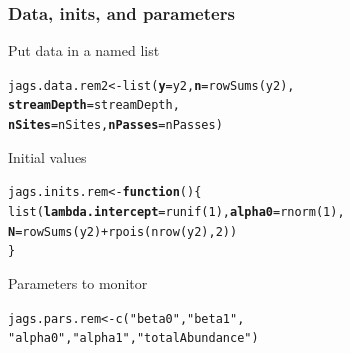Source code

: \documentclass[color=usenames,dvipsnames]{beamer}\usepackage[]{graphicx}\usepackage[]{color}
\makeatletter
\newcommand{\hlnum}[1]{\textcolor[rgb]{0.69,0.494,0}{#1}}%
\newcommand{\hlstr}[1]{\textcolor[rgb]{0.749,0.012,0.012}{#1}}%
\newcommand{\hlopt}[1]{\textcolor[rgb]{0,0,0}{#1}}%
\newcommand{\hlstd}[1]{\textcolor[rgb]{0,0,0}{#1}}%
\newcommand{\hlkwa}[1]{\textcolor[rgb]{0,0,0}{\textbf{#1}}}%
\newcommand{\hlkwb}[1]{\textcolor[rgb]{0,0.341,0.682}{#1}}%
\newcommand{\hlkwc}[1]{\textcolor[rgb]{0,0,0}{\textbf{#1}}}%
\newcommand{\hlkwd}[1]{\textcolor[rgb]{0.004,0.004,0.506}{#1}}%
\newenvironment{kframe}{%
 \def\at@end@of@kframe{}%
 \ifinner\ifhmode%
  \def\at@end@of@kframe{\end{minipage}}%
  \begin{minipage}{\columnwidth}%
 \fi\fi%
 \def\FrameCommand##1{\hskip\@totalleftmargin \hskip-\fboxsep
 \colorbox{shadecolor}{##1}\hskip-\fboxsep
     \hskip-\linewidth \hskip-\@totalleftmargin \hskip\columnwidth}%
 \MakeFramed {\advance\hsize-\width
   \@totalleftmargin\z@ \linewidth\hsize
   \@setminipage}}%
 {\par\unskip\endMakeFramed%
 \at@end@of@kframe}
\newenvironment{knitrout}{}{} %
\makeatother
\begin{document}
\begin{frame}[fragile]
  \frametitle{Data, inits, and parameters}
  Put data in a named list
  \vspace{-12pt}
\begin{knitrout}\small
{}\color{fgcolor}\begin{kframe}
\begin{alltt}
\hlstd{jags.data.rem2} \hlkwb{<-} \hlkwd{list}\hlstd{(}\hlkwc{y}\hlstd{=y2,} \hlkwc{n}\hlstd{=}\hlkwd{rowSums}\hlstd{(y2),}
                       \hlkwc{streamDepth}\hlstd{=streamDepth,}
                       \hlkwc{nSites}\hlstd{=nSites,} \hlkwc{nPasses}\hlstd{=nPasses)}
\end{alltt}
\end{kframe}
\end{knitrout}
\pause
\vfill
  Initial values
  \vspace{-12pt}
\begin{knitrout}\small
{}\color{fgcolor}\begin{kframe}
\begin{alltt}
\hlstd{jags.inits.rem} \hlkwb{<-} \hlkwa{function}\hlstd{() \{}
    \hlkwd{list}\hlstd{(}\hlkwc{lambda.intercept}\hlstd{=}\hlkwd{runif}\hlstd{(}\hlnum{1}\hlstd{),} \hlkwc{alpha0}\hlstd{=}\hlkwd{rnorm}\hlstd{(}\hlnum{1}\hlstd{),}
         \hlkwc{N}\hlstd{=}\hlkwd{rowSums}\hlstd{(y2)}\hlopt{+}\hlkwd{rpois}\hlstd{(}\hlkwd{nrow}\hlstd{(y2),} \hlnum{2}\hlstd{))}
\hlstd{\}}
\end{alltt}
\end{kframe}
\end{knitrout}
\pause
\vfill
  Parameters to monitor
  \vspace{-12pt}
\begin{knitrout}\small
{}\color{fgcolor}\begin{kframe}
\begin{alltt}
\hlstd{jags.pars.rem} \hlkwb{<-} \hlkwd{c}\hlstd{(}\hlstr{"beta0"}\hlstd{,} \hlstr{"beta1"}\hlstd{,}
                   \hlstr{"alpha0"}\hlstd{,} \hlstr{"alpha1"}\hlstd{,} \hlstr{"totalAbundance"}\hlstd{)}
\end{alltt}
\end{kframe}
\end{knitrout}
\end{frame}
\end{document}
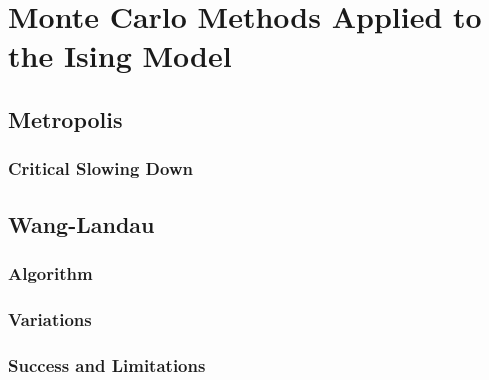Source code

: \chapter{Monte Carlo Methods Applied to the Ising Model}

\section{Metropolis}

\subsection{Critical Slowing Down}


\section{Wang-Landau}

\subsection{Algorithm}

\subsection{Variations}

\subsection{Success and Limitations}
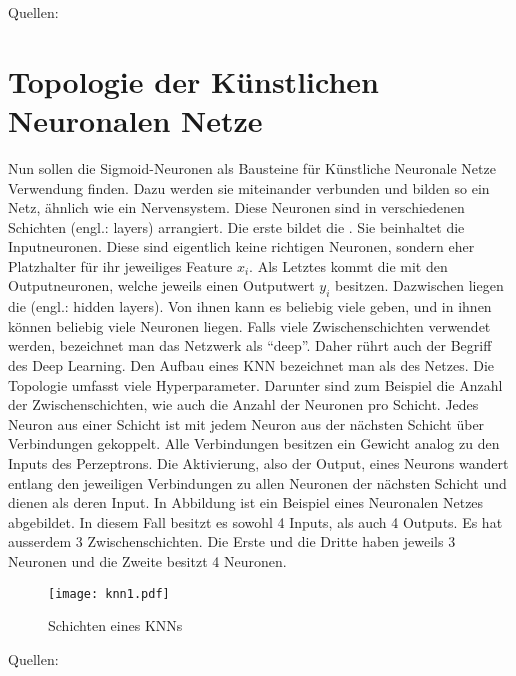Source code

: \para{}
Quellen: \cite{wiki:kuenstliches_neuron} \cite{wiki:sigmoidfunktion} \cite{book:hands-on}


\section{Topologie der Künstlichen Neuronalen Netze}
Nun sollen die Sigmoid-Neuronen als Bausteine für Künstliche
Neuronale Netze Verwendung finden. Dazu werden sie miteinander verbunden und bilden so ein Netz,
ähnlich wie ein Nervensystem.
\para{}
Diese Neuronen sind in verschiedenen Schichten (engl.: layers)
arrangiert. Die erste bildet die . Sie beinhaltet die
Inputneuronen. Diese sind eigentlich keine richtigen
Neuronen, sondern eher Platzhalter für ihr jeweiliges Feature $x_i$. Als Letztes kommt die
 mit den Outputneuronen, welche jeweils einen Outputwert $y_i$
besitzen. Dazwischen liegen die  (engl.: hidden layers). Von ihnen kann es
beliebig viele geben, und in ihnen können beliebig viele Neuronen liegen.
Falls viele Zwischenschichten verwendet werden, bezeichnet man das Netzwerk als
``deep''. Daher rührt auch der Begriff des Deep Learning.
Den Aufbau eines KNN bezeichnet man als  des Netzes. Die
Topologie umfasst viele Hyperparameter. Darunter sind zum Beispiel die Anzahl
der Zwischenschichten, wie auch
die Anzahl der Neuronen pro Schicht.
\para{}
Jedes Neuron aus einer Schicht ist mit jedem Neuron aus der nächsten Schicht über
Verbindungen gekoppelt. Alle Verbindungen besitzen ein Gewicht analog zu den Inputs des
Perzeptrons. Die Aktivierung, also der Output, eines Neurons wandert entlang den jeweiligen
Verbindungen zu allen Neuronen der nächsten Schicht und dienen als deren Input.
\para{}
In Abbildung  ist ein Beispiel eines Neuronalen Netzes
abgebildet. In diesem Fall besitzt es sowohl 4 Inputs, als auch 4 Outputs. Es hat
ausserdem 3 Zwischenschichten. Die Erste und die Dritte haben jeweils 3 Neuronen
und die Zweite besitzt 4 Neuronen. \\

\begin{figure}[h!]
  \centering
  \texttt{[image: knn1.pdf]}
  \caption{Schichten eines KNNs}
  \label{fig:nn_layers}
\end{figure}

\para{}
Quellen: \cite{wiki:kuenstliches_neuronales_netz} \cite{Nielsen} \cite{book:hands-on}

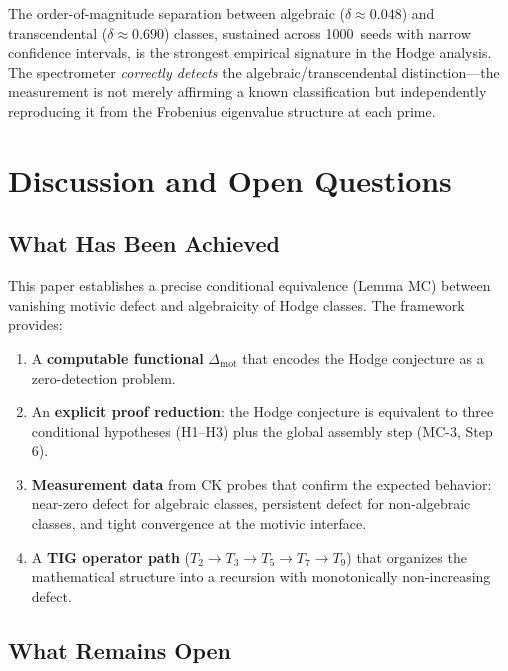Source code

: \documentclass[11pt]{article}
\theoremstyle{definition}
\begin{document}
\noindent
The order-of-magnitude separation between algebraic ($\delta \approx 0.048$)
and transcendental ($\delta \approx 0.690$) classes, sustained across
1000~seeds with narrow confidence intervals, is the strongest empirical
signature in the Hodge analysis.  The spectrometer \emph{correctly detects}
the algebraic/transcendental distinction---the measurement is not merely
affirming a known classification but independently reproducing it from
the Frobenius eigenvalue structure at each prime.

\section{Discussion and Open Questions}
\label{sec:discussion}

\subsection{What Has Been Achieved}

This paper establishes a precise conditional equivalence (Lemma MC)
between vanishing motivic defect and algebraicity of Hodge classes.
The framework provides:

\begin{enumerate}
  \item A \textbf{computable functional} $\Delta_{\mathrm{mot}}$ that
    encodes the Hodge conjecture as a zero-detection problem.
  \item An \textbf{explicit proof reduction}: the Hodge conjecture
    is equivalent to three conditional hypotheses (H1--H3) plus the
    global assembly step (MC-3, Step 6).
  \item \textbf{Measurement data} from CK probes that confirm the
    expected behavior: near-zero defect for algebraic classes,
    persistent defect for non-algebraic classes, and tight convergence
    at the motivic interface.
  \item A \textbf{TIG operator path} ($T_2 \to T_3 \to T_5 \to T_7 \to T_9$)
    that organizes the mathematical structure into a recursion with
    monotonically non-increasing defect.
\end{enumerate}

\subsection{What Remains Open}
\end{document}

----

— TASK INSTRUCTIONS —
Exactly reproduce each entry, but drop the pictures.

— WRITTEN RESPONSE —
Source code

: \documentclass[color=usenames,dvipsnames]{beamer}\usepackage[]{graphicx}\usepackage[]{color}
\makeatletter
\newcommand{\hlnum}[1]{\textcolor[rgb]{0.69,0.494,0}{#1}}%
\newcommand{\hlstr}[1]{\textcolor[rgb]{0.749,0.012,0.012}{#1}}%
\newcommand{\hlopt}[1]{\textcolor[rgb]{0,0,0}{#1}}%
\newcommand{\hlstd}[1]{\textcolor[rgb]{0,0,0}{#1}}%
\newcommand{\hlkwa}[1]{\textcolor[rgb]{0,0,0}{\textbf{#1}}}%
\newcommand{\hlkwb}[1]{\textcolor[rgb]{0,0.341,0.682}{#1}}%
\newcommand{\hlkwc}[1]{\textcolor[rgb]{0,0,0}{\textbf{#1}}}%
\newcommand{\hlkwd}[1]{\textcolor[rgb]{0.004,0.004,0.506}{#1}}%
\newenvironment{kframe}{%
 \def\at@end@of@kframe{}%
 \ifinner\ifhmode%
  \def\at@end@of@kframe{\end{minipage}}%
  \begin{minipage}{\columnwidth}%
 \fi\fi%
 \def\FrameCommand##1{\hskip\@totalleftmargin \hskip-\fboxsep
 \colorbox{shadecolor}{##1}\hskip-\fboxsep
     \hskip-\linewidth \hskip-\@totalleftmargin \hskip\columnwidth}%
 \MakeFramed {\advance\hsize-\width
   \@totalleftmargin\z@ \linewidth\hsize
   \@setminipage}}%
 {\par\unskip\endMakeFramed%
 \at@end@of@kframe}
\newenvironment{knitrout}{}{} %
\makeatother
\begin{document}
\begin{frame}[fragile]
  \frametitle{Data, inits, and parameters}
  Put data in a named list
  \vspace{-12pt}
\begin{knitrout}\small
{}\color{fgcolor}\begin{kframe}
\begin{alltt}
\hlstd{jags.data.rem2} \hlkwb{<-} \hlkwd{list}\hlstd{(}\hlkwc{y}\hlstd{=y2,} \hlkwc{n}\hlstd{=}\hlkwd{rowSums}\hlstd{(y2),}
                       \hlkwc{streamDepth}\hlstd{=streamDepth,}
                       \hlkwc{nSites}\hlstd{=nSites,} \hlkwc{nPasses}\hlstd{=nPasses)}
\end{alltt}
\end{kframe}
\end{knitrout}
\pause
\vfill
  Initial values
  \vspace{-12pt}
\begin{knitrout}\small
{}\color{fgcolor}\begin{kframe}
\begin{alltt}
\hlstd{jags.inits.rem} \hlkwb{<-} \hlkwa{function}\hlstd{() \{}
    \hlkwd{list}\hlstd{(}\hlkwc{lambda.intercept}\hlstd{=}\hlkwd{runif}\hlstd{(}\hlnum{1}\hlstd{),} \hlkwc{alpha0}\hlstd{=}\hlkwd{rnorm}\hlstd{(}\hlnum{1}\hlstd{),}
         \hlkwc{N}\hlstd{=}\hlkwd{rowSums}\hlstd{(y2)}\hlopt{+}\hlkwd{rpois}\hlstd{(}\hlkwd{nrow}\hlstd{(y2),} \hlnum{2}\hlstd{))}
\hlstd{\}}
\end{alltt}
\end{kframe}
\end{knitrout}
\pause
\vfill
  Parameters to monitor
  \vspace{-12pt}
\begin{knitrout}\small
{}\color{fgcolor}\begin{kframe}
\begin{alltt}
\hlstd{jags.pars.rem} \hlkwb{<-} \hlkwd{c}\hlstd{(}\hlstr{"beta0"}\hlstd{,} \hlstr{"beta1"}\hlstd{,}
                   \hlstr{"alpha0"}\hlstd{,} \hlstr{"alpha1"}\hlstd{,} \hlstr{"totalAbundance"}\hlstd{)}
\end{alltt}
\end{kframe}
\end{knitrout}
\end{frame}
\end{document}
Source code

: \chapter{Monte Carlo Methods Applied to the Ising Model}

\section{Metropolis}

\subsection{Critical Slowing Down}


\section{Wang-Landau}

\subsection{Algorithm}

\subsection{Variations}

\subsection{Success and Limitations}
Source code

: \para{}
Quellen: \cite{wiki:kuenstliches_neuron} \cite{wiki:sigmoidfunktion} \cite{book:hands-on}


\section{Topologie der Künstlichen Neuronalen Netze}
Nun sollen die Sigmoid-Neuronen als Bausteine für Künstliche
Neuronale Netze Verwendung finden. Dazu werden sie miteinander verbunden und bilden so ein Netz,
ähnlich wie ein Nervensystem.
\para{}
Diese Neuronen sind in verschiedenen Schichten (engl.: layers)
arrangiert. Die erste bildet die . Sie beinhaltet die
Inputneuronen. Diese sind eigentlich keine richtigen
Neuronen, sondern eher Platzhalter für ihr jeweiliges Feature $x_i$. Als Letztes kommt die
 mit den Outputneuronen, welche jeweils einen Outputwert $y_i$
besitzen. Dazwischen liegen die  (engl.: hidden layers). Von ihnen kann es
beliebig viele geben, und in ihnen können beliebig viele Neuronen liegen.
Falls viele Zwischenschichten verwendet werden, bezeichnet man das Netzwerk als
``deep''. Daher rührt auch der Begriff des Deep Learning.
Den Aufbau eines KNN bezeichnet man als  des Netzes. Die
Topologie umfasst viele Hyperparameter. Darunter sind zum Beispiel die Anzahl
der Zwischenschichten, wie auch
die Anzahl der Neuronen pro Schicht.
\para{}
Jedes Neuron aus einer Schicht ist mit jedem Neuron aus der nächsten Schicht über
Verbindungen gekoppelt. Alle Verbindungen besitzen ein Gewicht analog zu den Inputs des
Perzeptrons. Die Aktivierung, also der Output, eines Neurons wandert entlang den jeweiligen
Verbindungen zu allen Neuronen der nächsten Schicht und dienen als deren Input.
\para{}
In Abbildung  ist ein Beispiel eines Neuronalen Netzes
abgebildet. In diesem Fall besitzt es sowohl 4 Inputs, als auch 4 Outputs. Es hat
ausserdem 3 Zwischenschichten. Die Erste und die Dritte haben jeweils 3 Neuronen
und die Zweite besitzt 4 Neuronen. \\

\begin{figure}[h!]
  \centering
  \texttt{[image: knn1.pdf]}
  \caption{Schichten eines KNNs}
  \label{fig:nn_layers}
\end{figure}

\para{}
Quellen: \cite{wiki:kuenstliches_neuronales_netz} \cite{Nielsen} \cite{book:hands-on}

Source code

: \documentclass[11pt]{article}
\theoremstyle{definition}
\begin{document}
\noindent
The order-of-magnitude separation between algebraic ($\delta \approx 0.048$)
and transcendental ($\delta \approx 0.690$) classes, sustained across
1000~seeds with narrow confidence intervals, is the strongest empirical
signature in the Hodge analysis.  The spectrometer \emph{correctly detects}
the algebraic/transcendental distinction---the measurement is not merely
affirming a known classification but independently reproducing it from
the Frobenius eigenvalue structure at each prime.

\section{Discussion and Open Questions}
\label{sec:discussion}

\subsection{What Has Been Achieved}

This paper establishes a precise conditional equivalence (Lemma MC)
between vanishing motivic defect and algebraicity of Hodge classes.
The framework provides:

\begin{enumerate}
  \item A \textbf{computable functional} $\Delta_{\mathrm{mot}}$ that
    encodes the Hodge conjecture as a zero-detection problem.
  \item An \textbf{explicit proof reduction}: the Hodge conjecture
    is equivalent to three conditional hypotheses (H1--H3) plus the
    global assembly step (MC-3, Step 6).
  \item \textbf{Measurement data} from CK probes that confirm the
    expected behavior: near-zero defect for algebraic classes,
    persistent defect for non-algebraic classes, and tight convergence
    at the motivic interface.
  \item A \textbf{TIG operator path} ($T_2 \to T_3 \to T_5 \to T_7 \to T_9$)
    that organizes the mathematical structure into a recursion with
    monotonically non-increasing defect.
\end{enumerate}

\subsection{What Remains Open}
\end{document}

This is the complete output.